**What to work on:**
All lines of the entries with "deleteSubscriberChat" in them must be listed.

**Provided entries:**
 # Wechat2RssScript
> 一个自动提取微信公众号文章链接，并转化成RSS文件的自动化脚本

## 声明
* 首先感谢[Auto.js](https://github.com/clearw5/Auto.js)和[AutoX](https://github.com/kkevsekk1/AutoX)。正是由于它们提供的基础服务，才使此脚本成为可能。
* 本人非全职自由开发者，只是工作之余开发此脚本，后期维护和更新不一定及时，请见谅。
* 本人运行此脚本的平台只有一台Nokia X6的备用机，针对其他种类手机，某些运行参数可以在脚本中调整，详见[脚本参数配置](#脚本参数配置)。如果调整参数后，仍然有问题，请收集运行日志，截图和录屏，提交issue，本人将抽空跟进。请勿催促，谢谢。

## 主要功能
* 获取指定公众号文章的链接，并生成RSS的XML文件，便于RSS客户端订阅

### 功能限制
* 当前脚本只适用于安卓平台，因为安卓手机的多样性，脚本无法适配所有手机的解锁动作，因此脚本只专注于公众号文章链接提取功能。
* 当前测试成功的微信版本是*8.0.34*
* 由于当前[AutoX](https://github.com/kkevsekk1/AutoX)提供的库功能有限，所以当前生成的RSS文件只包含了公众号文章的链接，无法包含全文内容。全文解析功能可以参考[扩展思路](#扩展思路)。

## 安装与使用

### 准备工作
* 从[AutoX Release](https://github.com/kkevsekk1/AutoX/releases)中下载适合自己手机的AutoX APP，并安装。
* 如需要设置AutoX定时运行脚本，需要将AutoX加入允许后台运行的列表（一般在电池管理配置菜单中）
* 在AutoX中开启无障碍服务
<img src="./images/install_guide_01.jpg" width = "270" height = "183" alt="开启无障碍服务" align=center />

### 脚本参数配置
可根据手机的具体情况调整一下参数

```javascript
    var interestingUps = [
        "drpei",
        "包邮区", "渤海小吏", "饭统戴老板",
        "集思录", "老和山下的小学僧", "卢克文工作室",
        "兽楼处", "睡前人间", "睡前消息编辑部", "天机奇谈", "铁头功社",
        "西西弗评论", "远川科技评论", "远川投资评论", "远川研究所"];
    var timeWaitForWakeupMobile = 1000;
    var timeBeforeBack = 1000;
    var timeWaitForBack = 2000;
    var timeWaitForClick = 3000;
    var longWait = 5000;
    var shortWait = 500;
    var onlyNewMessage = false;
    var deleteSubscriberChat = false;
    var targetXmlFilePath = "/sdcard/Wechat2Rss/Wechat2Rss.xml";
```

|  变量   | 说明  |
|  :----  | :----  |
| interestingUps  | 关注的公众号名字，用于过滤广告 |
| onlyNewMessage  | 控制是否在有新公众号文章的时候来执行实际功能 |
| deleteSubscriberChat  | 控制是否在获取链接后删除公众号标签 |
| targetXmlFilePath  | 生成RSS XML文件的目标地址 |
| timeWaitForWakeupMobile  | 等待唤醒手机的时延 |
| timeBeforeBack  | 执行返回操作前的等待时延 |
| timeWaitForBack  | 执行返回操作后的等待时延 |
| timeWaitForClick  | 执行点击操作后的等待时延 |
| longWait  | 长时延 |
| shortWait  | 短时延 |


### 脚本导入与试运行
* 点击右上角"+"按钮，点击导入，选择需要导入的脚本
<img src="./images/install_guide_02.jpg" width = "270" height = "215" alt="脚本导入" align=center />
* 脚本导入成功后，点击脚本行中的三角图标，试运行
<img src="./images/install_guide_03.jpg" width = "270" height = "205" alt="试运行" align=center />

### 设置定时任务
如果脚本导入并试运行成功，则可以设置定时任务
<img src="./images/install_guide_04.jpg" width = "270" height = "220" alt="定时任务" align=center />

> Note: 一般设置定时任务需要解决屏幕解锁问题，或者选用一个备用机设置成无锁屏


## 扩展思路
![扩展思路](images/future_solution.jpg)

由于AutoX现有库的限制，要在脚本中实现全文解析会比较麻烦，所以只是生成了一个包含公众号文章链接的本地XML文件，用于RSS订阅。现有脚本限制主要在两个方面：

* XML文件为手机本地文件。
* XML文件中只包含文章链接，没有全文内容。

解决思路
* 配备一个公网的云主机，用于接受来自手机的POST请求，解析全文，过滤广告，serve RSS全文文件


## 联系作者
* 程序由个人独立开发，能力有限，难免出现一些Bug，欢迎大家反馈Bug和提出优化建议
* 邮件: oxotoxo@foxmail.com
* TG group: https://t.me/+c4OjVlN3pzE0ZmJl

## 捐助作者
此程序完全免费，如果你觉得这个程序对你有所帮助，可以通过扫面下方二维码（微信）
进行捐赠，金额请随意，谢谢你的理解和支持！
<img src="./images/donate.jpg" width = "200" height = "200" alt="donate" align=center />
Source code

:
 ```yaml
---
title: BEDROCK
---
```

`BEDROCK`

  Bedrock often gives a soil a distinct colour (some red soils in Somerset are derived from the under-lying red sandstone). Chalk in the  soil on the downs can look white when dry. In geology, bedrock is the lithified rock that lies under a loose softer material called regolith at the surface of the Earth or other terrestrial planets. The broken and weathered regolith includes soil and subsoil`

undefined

**Task output:**
    var deleteSubscriberChat = false;
| deleteSubscriberChat  | 控制是否在获取链接后删除公众号标签 |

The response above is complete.